En el actual campeón de la Champions, el Györi húngaro, el club comunicaba que su principal estrella, Anita Görbicz, está embarazada y en próximas fechas dejará de jugar para volver al equipo la próxima temporada. La jugadora y el club ya habían hablado en verano, lo que permitió que el Györi se preparara reforzando de forma especial su primera línea, con la llegada de Aguilar, Sen y Planeta, además de Susan Müller, que ocupaba la plaza que dejaba vacante Katarina Bulatovic tras su marcha al Buducnost.

El otro club afectado fue el Vardar macedonio, que empezaba la semana con la confirmación de la grave lesión de la pivote gallega Begoña Fernández, que se lesionó en el partido ante el Thüringer, y las pruebas desvelaron que sufría la rotura del ligamento cruzado anterior de su rodilla derecha. Pieza importante del Vardar, por su experiencia y su peso en el equipo, la exjugadora de Itxako será operada el próximo jueves en España y confía en poder recuperarse a tiempo para la Final Four.

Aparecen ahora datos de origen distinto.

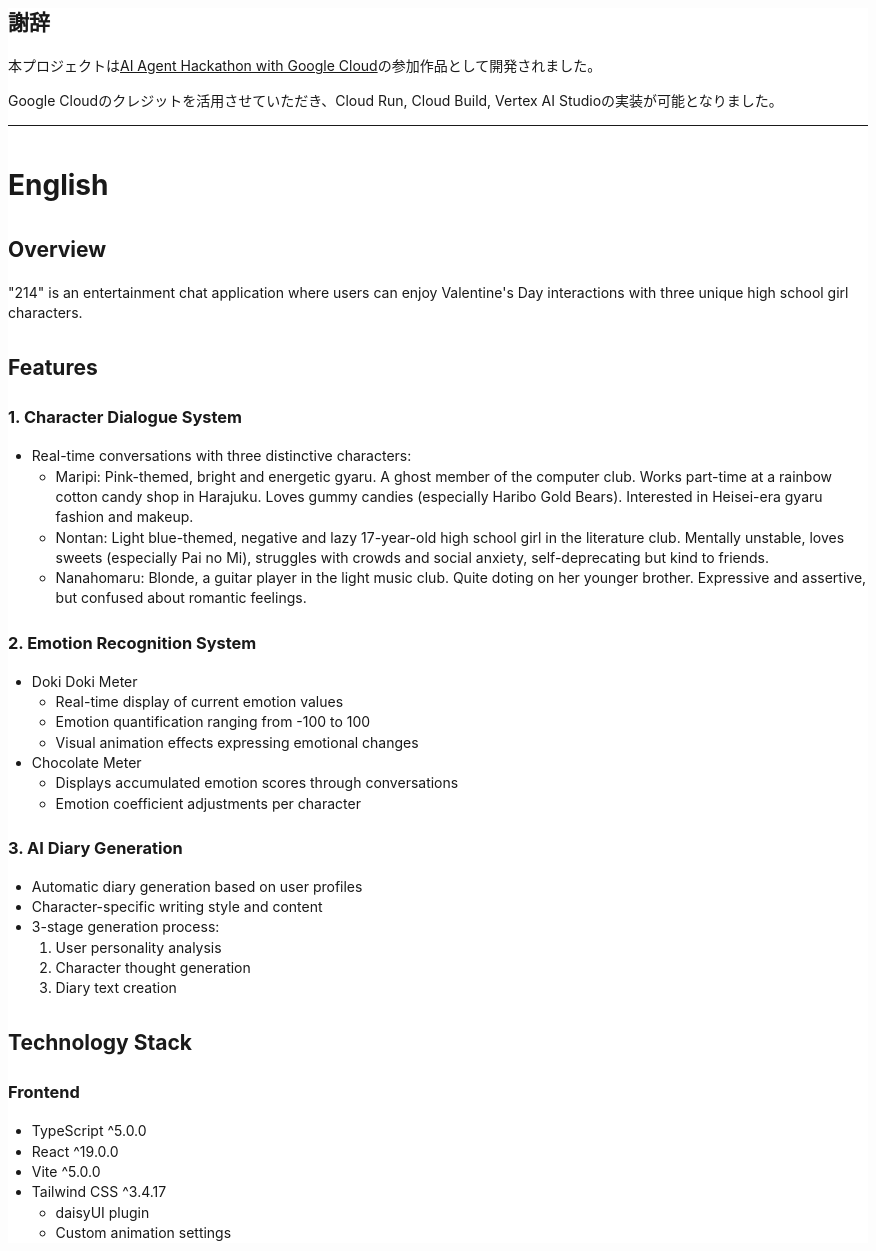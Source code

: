 ## 謝辞
本プロジェクトは[AI Agent Hackathon with Google Cloud](https://zenn.dev/hackathons/2024-google-cloud-japan-ai-hackathon)の参加作品として開発されました。

Google Cloudのクレジットを活用させていただき、Cloud Run, Cloud Build, Vertex AI Studioの実装が可能となりました。

--------

# English

## Overview
"214" is an entertainment chat application where users can enjoy Valentine's Day interactions with three unique high school girl characters.

## Features

### 1. Character Dialogue System
- Real-time conversations with three distinctive characters:
  - Maripi: Pink-themed, bright and energetic gyaru. A ghost member of the computer club. Works part-time at a rainbow cotton candy shop in Harajuku. Loves gummy candies (especially Haribo Gold Bears). Interested in Heisei-era gyaru fashion and makeup.
  - Nontan: Light blue-themed, negative and lazy 17-year-old high school girl in the literature club. Mentally unstable, loves sweets (especially Pai no Mi), struggles with crowds and social anxiety, self-deprecating but kind to friends.
  - Nanahomaru: Blonde, a guitar player in the light music club. Quite doting on her younger brother. Expressive and assertive, but confused about romantic feelings.

### 2. Emotion Recognition System
- Doki Doki Meter
  - Real-time display of current emotion values
  - Emotion quantification ranging from -100 to 100
  - Visual animation effects expressing emotional changes
- Chocolate Meter
  - Displays accumulated emotion scores through conversations
  - Emotion coefficient adjustments per character

### 3. AI Diary Generation
- Automatic diary generation based on user profiles
- Character-specific writing style and content
- 3-stage generation process:
  1. User personality analysis
  2. Character thought generation
  3. Diary text creation

## Technology Stack
### Frontend
- TypeScript ^5.0.0
- React ^19.0.0
- Vite ^5.0.0
- Tailwind CSS ^3.4.17
  - daisyUI plugin
  - Custom animation settings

No acabaron ahí las novedades en el Vardar, ya que el miércoles anunciaba que había llegado a un acuerdo con su central francesa Allison Pineau para rescindir su contrato, que le ligaba hasta 2016. Pineau no había debutado todavía esta temporada, recuperándose de una operación en su rodilla izquierda que ha sido, al parecer, motivo de desacuerdos con el club, que han desembocado en la decisión de rescindir el contrato.

Ambas partes se han esforzado en recalcar que no fue una medida unilateral del club, sino acordada. Lo más curioso es que dos días después Pineau anunciaba su fichaje con el Krim Mercator esloveno, un club que atraviesa una delicada situación económica (estuvo a punto de desaparecer en verano), que no es extraña para Pineau, que vivió el desmoronamiento del Oltchim Valcea rumano hace dos temporadas, junto a jugadoras como Navarro o Barbosa.

Los favoritos, bien colocados. En lo referido a la competición, los cuatro equipos que jugaron la primera Final Four parecen decididos a llegar a la segunda. Györi, Buducnost y Larvik cuentan sus partidos por victorias, y el Vardar sigue la estela del Buducnost en el Grupo B. Del resto destaca el Viborg danés, que coge ventaja en el Grupo C pese a perder el domingo en su pista ante el Györi. Las húngaras se presentaron sin su lateral zurda Susan Müller, con un dedo roto, pero sorprendiendo con la alineación de Görbicz tras el anuncio de su embarazo, aunque la húngara solo salió para tirar los penaltis, marcando 4 de 5. La brasileña Amorim tomó el mando, y con 7 goles lideró al Györi hacia su tercer triunfo.

En el Grupo A la pugna por las dos plazas se resolverá entre tres equipos -la victoria por la mínima del Krim en Rusia podría ser decisiva-, con el Hypo descartado, y en el D tres clubes pelearán por la segunda plaza.